[[ Task input open ]]

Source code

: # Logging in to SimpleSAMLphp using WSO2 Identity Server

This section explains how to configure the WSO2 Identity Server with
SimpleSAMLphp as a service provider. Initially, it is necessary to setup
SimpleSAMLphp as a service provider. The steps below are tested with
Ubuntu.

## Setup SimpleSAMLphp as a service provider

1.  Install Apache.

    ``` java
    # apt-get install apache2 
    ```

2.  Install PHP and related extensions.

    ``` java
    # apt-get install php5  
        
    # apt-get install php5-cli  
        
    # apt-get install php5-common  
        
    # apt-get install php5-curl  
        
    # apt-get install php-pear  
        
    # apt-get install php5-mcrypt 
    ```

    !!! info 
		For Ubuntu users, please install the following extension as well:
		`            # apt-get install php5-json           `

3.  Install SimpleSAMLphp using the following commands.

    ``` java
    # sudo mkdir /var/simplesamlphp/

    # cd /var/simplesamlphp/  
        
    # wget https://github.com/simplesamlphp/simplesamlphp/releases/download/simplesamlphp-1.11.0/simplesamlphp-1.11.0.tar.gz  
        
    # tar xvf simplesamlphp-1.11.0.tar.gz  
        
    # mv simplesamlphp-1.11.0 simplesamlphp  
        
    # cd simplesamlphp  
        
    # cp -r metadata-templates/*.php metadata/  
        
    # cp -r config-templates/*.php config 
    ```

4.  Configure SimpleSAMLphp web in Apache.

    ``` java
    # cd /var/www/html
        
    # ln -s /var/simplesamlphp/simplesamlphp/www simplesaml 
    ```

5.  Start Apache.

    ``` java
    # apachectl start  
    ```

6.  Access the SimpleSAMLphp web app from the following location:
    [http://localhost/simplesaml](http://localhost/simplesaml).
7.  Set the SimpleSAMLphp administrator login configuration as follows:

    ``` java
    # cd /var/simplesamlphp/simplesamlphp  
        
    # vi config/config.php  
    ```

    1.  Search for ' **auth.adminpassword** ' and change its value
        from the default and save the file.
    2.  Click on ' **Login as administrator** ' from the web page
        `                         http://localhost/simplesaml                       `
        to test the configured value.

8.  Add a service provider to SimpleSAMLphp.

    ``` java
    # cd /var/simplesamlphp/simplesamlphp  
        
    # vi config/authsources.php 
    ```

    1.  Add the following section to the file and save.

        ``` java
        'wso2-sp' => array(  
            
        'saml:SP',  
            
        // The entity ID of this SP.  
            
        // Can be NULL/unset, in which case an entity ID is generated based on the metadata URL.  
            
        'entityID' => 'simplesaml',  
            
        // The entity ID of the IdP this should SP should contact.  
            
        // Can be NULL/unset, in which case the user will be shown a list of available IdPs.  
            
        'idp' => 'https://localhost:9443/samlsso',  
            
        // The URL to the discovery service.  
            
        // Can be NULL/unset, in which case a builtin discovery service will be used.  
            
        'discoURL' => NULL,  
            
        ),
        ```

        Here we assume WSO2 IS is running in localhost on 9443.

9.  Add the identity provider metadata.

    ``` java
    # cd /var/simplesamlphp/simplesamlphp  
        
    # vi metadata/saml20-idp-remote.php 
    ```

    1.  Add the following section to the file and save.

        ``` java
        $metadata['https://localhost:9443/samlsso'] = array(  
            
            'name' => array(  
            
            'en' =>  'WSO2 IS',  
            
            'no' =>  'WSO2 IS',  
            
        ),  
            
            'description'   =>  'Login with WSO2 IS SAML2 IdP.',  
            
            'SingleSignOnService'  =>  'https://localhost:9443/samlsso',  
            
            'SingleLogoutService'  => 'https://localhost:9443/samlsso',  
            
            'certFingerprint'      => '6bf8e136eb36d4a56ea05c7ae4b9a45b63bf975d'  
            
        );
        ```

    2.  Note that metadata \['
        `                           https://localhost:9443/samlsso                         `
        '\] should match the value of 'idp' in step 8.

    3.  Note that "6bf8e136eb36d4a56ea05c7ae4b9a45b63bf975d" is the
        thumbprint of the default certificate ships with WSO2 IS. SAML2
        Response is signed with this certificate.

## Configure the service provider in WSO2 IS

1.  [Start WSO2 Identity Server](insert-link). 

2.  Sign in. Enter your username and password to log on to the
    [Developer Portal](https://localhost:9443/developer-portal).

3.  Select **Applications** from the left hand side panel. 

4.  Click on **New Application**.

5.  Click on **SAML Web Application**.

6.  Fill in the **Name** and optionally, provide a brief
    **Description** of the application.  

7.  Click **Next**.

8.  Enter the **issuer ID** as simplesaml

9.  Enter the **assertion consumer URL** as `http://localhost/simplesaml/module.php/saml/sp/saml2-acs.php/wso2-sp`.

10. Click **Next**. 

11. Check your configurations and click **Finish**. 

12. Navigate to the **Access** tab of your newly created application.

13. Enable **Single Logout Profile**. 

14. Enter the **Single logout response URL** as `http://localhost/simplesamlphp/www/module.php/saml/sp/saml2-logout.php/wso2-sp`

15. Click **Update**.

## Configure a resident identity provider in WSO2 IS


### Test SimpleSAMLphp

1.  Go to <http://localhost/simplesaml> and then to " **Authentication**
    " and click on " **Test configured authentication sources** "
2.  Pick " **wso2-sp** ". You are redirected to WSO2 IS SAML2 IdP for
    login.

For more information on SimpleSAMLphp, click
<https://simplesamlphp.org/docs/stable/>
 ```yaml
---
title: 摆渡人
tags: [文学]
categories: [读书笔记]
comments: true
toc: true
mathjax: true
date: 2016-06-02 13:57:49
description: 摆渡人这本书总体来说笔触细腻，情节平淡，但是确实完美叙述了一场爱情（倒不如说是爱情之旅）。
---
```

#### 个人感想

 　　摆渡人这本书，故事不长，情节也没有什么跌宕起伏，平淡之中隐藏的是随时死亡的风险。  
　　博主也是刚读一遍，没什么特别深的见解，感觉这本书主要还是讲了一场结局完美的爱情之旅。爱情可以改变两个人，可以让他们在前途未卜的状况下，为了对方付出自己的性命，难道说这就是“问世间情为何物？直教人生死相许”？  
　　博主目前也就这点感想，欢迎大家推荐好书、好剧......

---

[[ Task input closed ]]

Brief. Show each line in the data where the string "configured" appears.

Solution.
        to test the configured value.
    " and click on " **Test configured authentication sources** "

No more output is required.